* **Your objective**: In the listing below, identify each line with the word "tips" and return those lines.

[Data supplied — start]

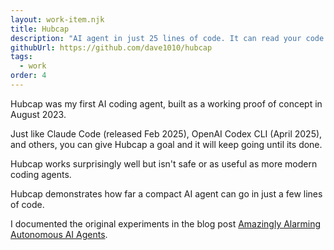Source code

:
 ```yaml
---
layout: work-item.njk
title: Hubcap
description: "AI agent in just 25 lines of code. It can read your code and fix your bugs or make API requests and process results, all autonomously."
githubUrl: https://github.com/dave1010/hubcap
tags:
  - work
order: 4
---
```


Hubcap was my first AI coding agent, built as a working proof of concept in August 2023.

Just like Claude Code (released Feb 2025), OpenAI Codex CLI (April 2025), and others, you can give Hubcap a goal and it will keep going until its done.

Hubcap works surprisingly well but isn't safe or as useful as more modern coding agents.

Hubcap demonstrates how far a compact AI agent can go in just a few lines of code.

I documented the original experiments in the blog post [Amazingly Alarming Autonomous AI Agents](/blog/2023/08/amazingly-alarming-autonomous-ai-agents/).
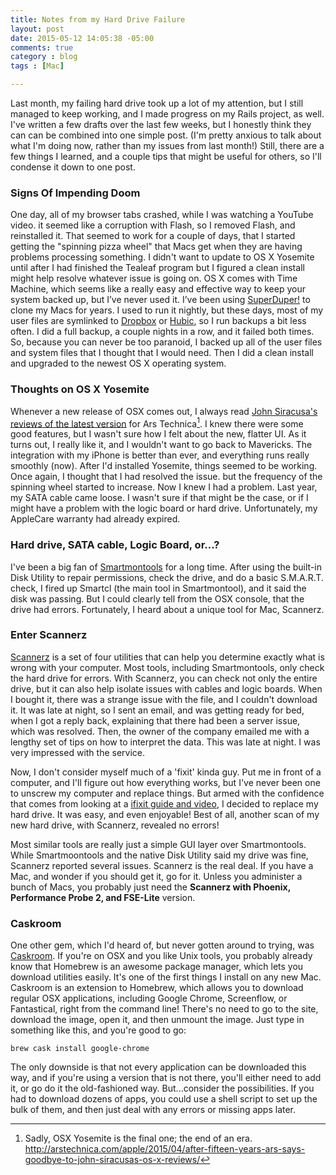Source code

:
 ```yaml
---
title: Notes from my Hard Drive Failure
layout: post
date: 2015-05-12 14:05:38 -05:00
comments: true
category : blog
tags : [Mac]

---
```


Last month, my failing hard drive took up a lot of my attention, but I still managed to keep working, and I made progress on my Rails project, as well. I've written a few drafts over the last few weeks, but I honestly think they can can be combined into one simple post. (I'm pretty anxious to talk about what I'm doing now, rather than my issues from last month!) Still, there are a few things I learned, and a couple tips that might be useful for others, so I'll condense it down to one post.

<!-- more -->

### Signs Of Impending Doom

One day, all of my browser tabs crashed, while I was watching a YouTube video. it seemed like a corruption with Flash, so I removed Flash, and reinstalled it. That seemed to work for a couple of days,  that I started getting the "spinning pizza wheel" that Macs get when they are having problems processing something. I didn't want to update to OS X Yosemite until after I had finished the Tealeaf program but I figured a clean install might help resolve whatever issue is going on. OS X comes with Time Machine, which seems like a really easy and effective way to keep your system backed up, but I’ve never used it. I’ve been using [SuperDuper!](http://www.shirt-pocket.com/SuperDuper/SuperDuperDescription.html) to clone my Macs for years. I used to run it nightly, but these days, most of my user files are symlinked to [Dropbox](https://www.dropbox.com) or [Hubic](https://hubic.com/en/), so I run backups a bit less often. I did a full backup, a couple nights in a row, and it failed both times. So, because you can never be too paranoid, I backed up all of the user files and system files that I thought that I would need. Then I did a clean install and upgraded to the newest OS X operating system. 

### Thoughts on OS X Yosemite
Whenever a new release of OSX comes out, I always read [John Siracusa's reviews of the latest version](http://arstechnica.com/author/john-siracusa/) for Ars Technica[^siracusa]. I knew there were some good features, but I wasn't sure how I felt about the new, flatter UI. As it turns out, I really like it, and I wouldn't want to go back to Mavericks. The integration with my iPhone is better than ever, and everything runs really smoothly (now). After I'd installed Yosemite, things seemed to be working. Once again, I thought that I had resolved the issue. but the frequency of the spinning wheel started to increase. Now I knew I had a problem.  Last year, my SATA cable came loose. I wasn't sure if that might be the case, or if I might have a problem with the logic board or hard drive. Unfortunately, my AppleCare warranty had already expired.

### Hard drive, SATA cable, Logic Board, or...?
I've been a big fan of [Smartmontools](https://www.smartmontools.org) for a long time. After using the built-in Disk Utility to repair permissions, check the drive, and do a basic S.M.A.R.T. check, I fired up Smartcl (the main tool in Smartmontool), and it said the disk was passing. But I could clearly tell from the OSX console, that the drive had errors. Fortunately, I heard about a unique tool for Mac, Scannerz.

### Enter Scannerz
[Scannerz](http://scsc-online.com/index.html) is a set of four utilities that can help you determine exactly what is wrong with your computer. Most tools, including Smartmontools, only check the hard drive for errors. With Scannerz, you can check not only the entire drive, but it can also help isolate issues with cables and logic boards. When I bought it, there was a strange issue with the file, and I couldn't download it. It was late at night, so I sent an email, and was getting ready for bed, when I got a reply back, explaining that there had been a server issue, which was resolved. Then, the owner of the company emailed me with a lengthy set of tips on how to interpret the data. This was late at night. I was very impressed with the service.

Now, I don't consider myself much of a 'fixit' kinda guy. Put me in front of a computer, and I'll figure out how everything works, but I've never been one to unscrew my computer and replace things. But armed with the confidence that comes from looking at a [ifixit guide and video](https://www.ifixit.com/Guide/MacBook+Pro+13-Inch+Unibody+Early+2011+Hard+Drive+Replacement/5119), I decided to replace my hard drive. It was easy, and even enjoyable! Best of all, another scan of my new hard drive, with Scannerz, revealed no errors!

Most similar tools are really just a simple GUI layer over Smartmontools. While Smartmoontools and the native Disk Utility said my drive was fine, Scannerz reported several issues. Scannerz is the real deal. If you have a Mac, and wonder if you should get it, go for it. Unless you administer a bunch of Macs, you probably just need the **Scannerz with Phoenix, Performance Probe 2, and FSE-Lite** version. 


### Caskroom
One other gem, which I'd heard of, but never gotten around to trying, was [Caskroom](http://caskroom.io). If you're on OSX and you like Unix tools, you probably already know that Homebrew is an awesome package manager, which lets you download utilities easily. It's one of the first things I install on any new Mac. Caskroom is an extension to Homebrew, which allows you to download regular OSX applications, including Google Chrome, Screenflow, or Fantastical, right from the command line! There's no need to go to the site, download the image, open it, and then unmount the image. Just type in something like this, and you're good to go:

```
brew cask install google-chrome
```

The only downside is that not every application can be downloaded this way, and if you're using a version that is not there, you'll either need to add it, or go do it the old-fashioned way. But...consider the possibilities. If you had to download dozens of apps, you could use a shell script to set up the bulk of them, and then just deal with any errors or missing apps later.


[^siracusa]: Sadly, OSX Yosemite is the final one; the end of an era. <http://arstechnica.com/apple/2015/04/after-fifteen-years-ars-says-goodbye-to-john-siracusas-os-x-reviews/>
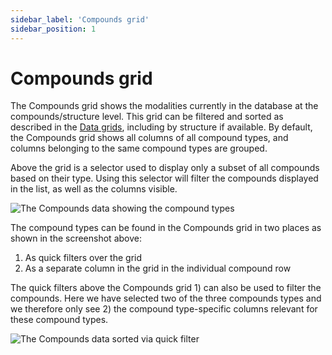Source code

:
 ```yaml
---
sidebar_label: 'Compounds grid'
sidebar_position: 1
---
```


# Compounds grid

The Compounds grid shows the modalities currently in the database at the compounds/structure level. This grid can be filtered and sorted as
described in the [Data grids](/docs/general/data-grids), including by structure if available. By default, the Compounds grid shows all columns
of all compound types, and columns belonging to the same compound types are grouped.

Above the grid is a selector used to display only a subset of all compounds based on their type. Using this selector will filter the compounds displayed in the list, as well as the columns visible.

![The Compounds data showing the compound types](./assets/compound_types.png)

The compound types can be found in the Compounds grid in two places as shown in the screenshot above:

1. As quick filters over the grid
2. As a separate column in the grid in the individual compound row

The quick filters above the Compounds grid 1) can also be used to filter the compounds. Here we have selected two of the three compounds types and we therefore only see 2) the compound type-specific columns relevant for these compound types.



![The Compounds data sorted via quick filter](./assets/compound_types_quick_filter.png)



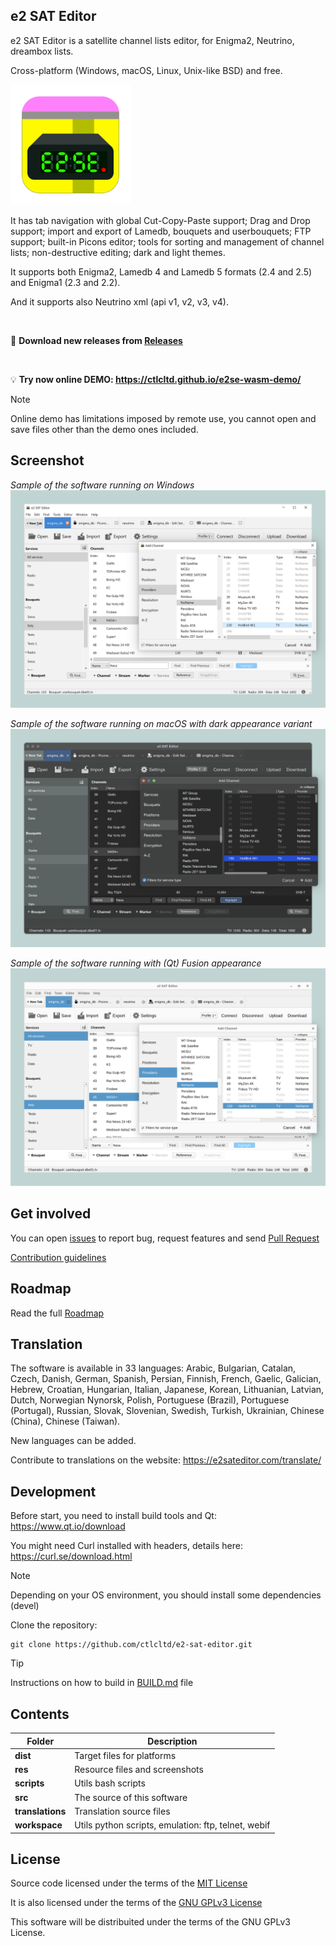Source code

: ## e2 SAT Editor

e2 SAT Editor is a satellite channel lists editor, for Enigma2, Neutrino, dreambox lists.

Cross-platform (Windows, macOS, Linux, Unix-like BSD) and free.

<img src="https://github.com/ctlcltd/e2-sat-editor/raw/main/res/e2-sat-editor.svg" width="192" height="192" alt="e2 SAT Editor (icon)" title="Icon">

It has tab navigation with global Cut-Copy-Paste support; Drag and Drop support; import and export of Lamedb, bouquets and userbouquets; FTP support; built-in Picons editor; tools for sorting and management of channel lists; non-destructive editing; dark and light themes.

It supports both Enigma2, Lamedb 4 and Lamedb 5 formats (2.4 and 2.5) and Enigma1 (2.3 and 2.2).

And it supports also Neutrino xml (api v1, v2, v3, v4).

&nbsp;

📡 **Download new releases from [Releases](https://github.com/ctlcltd/e2-sat-editor/releases)**  

&nbsp;

💡 **Try now online DEMO: https://ctlcltd.github.io/e2se-wasm-demo/**  

> [!NOTE]
> Online demo has limitations imposed by remote use, you cannot open and save files other than the demo ones included.


## Screenshot

*Sample of the software running on Windows*
[![e2 SAT Editor (screenshot sample on Windows)](https://github.com/ctlcltd/e2-sat-editor/raw/main/res/screenshot-wlw.webp "Sample of the software running on Windows")](https://github.com/ctlcltd/e2-sat-editor/blob/main/res/screenshot-wlw.webp?raw=true)

*Sample of the software running on macOS with dark appearance variant*
[![e2 SAT Editor (screenshot sample on macOS)](https://github.com/ctlcltd/e2-sat-editor/raw/main/res/screenshot-mdm.webp "Sample of the software running on macOS with dark appearance variant")](https://github.com/ctlcltd/e2-sat-editor/blob/main/res/screenshot-mdm.webp?raw=true)

*Sample of the software running with (Qt) Fusion appearance*
[![e2 SAT Editor (screenshot sample)](https://github.com/ctlcltd/e2-sat-editor/raw/main/res/screenshot-flf.webp "Sample of the software running with (Qt) Fusion appearance")](https://github.com/ctlcltd/e2-sat-editor/blob/main/res/screenshot-flf.webp?raw=true)



## Get involved

You can open [issues](https://github.com/ctlcltd/e2-sat-editor/issues) to report bug, request features and send [Pull Request](https://github.com/ctlcltd/e2-sat-editor/pulls)

[Contribution guidelines](https://github.com/ctlcltd/e2-sat-editor/blob/main/CONTRIBUTING.md)


## Roadmap

Read the full [Roadmap](https://github.com/ctlcltd/e2-sat-editor/blob/main/ROADMAP.md)


## Translation

The software is available in 33 languages: Arabic, Bulgarian, Catalan, Czech, Danish, German, Spanish, Persian, Finnish, French, Gaelic, Galician, Hebrew, Croatian, Hungarian, Italian, Japanese, Korean, Lithuanian, Latvian, Dutch, Norwegian Nynorsk, Polish, Portuguese (Brazil), Portuguese (Portugal), Russian, Slovak, Slovenian, Swedish, Turkish, Ukrainian, Chinese (China), Chinese (Taiwan).

New languages can be added.

Contribute to translations on the website: https://e2sateditor.com/translate/


## Development

Before start, you need to install build tools and Qt: https://www.qt.io/download

You might need Curl installed with headers, details here: https://curl.se/download.html

> [!NOTE]
> Depending on your OS environment, you should install some dependencies (devel)

Clone the repository:
```
git clone https://github.com/ctlcltd/e2-sat-editor.git
```

> [!TIP]
> Instructions on how to build in [BUILD.md](https://github.com/ctlcltd/e2-sat-editor/blob/main/BUILD.md) file


## Contents

|Folder|Description|
|-|-|
|**dist**|Target files for platforms|
|**res**|Resource files and screenshots|
|**scripts**|Utils bash scripts|
|**src**|The source of this software|
|**translations**|Translation source files|
|**workspace**|Utils python scripts, emulation: ftp, telnet, webif|


## License

Source code licensed under the terms of the [MIT License](https://github.com/ctlcltd/e2-sat-editor/blob/main/LICENSE-MIT)

It is also licensed under the terms of the [GNU GPLv3 License](https://github.com/ctlcltd/e2-sat-editor/blob/main/LICENSE-GPL-3.0-or-later)

This software will be distribuited under the terms of the GNU GPLv3 License.

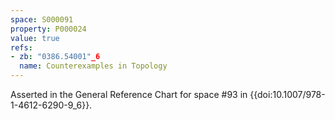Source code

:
 ```yaml
---
space: S000091
property: P000024
value: true
refs:
- zb: "0386.54001"_6
  name: Counterexamples in Topology
---
```


Asserted in the General Reference Chart for space #93 in
{{doi:10.1007/978-1-4612-6290-9_6}}.
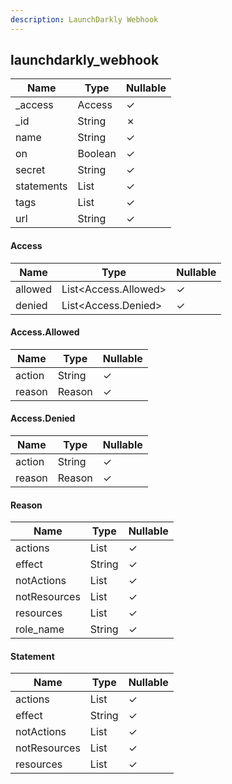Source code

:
 ```yaml
---
description: LaunchDarkly Webhook
---
```

launchdarkly_webhook
--------------------

| **Name**   | **Type**        | **Nullable** |
| ---------- | --------------- | ------------ |
| _access    | Access          | &check;      |
| _id        | String          | &cross;      |
| name       | String          | &check;      |
| on         | Boolean         | &check;      |
| secret     | String          | &check;      |
| statements | List<Statement> | &check;      |
| tags       | List<String>    | &check;      |
| url        | String          | &check;      |

#### Access
| **Name** | **Type**             | **Nullable** |
| -------- | -------------------- | ------------ |
| allowed  | List<Access.Allowed> | &check;      |
| denied   | List<Access.Denied>  | &check;      |

#### Access.Allowed
| **Name** | **Type** | **Nullable** |
| -------- | -------- | ------------ |
| action   | String   | &check;      |
| reason   | Reason   | &check;      |

#### Access.Denied
| **Name** | **Type** | **Nullable** |
| -------- | -------- | ------------ |
| action   | String   | &check;      |
| reason   | Reason   | &check;      |

#### Reason
| **Name**     | **Type**     | **Nullable** |
| ------------ | ------------ | ------------ |
| actions      | List<String> | &check;      |
| effect       | String       | &check;      |
| notActions   | List<String> | &check;      |
| notResources | List<String> | &check;      |
| resources    | List<String> | &check;      |
| role_name    | String       | &check;      |

#### Statement
| **Name**     | **Type**     | **Nullable** |
| ------------ | ------------ | ------------ |
| actions      | List<String> | &check;      |
| effect       | String       | &check;      |
| notActions   | List<String> | &check;      |
| notResources | List<String> | &check;      |
| resources    | List<String> | &check;      |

[Data supplied — finish]

* **Solution to this exercise**:
Last month, my failing hard drive took up a lot of my attention, but I still managed to keep working, and I made progress on my Rails project, as well. I've written a few drafts over the last few weeks, but I honestly think they can can be combined into one simple post. (I'm pretty anxious to talk about what I'm doing now, rather than my issues from last month!) Still, there are a few things I learned, and a couple tips that might be useful for others, so I'll condense it down to one post.
[Scannerz](http://scsc-online.com/index.html) is a set of four utilities that can help you determine exactly what is wrong with your computer. Most tools, including Smartmontools, only check the hard drive for errors. With Scannerz, you can check not only the entire drive, but it can also help isolate issues with cables and logic boards. When I bought it, there was a strange issue with the file, and I couldn't download it. It was late at night, so I sent an email, and was getting ready for bed, when I got a reply back, explaining that there had been a server issue, which was resolved. Then, the owner of the company emailed me with a lengthy set of tips on how to interpret the data. This was late at night. I was very impressed with the service.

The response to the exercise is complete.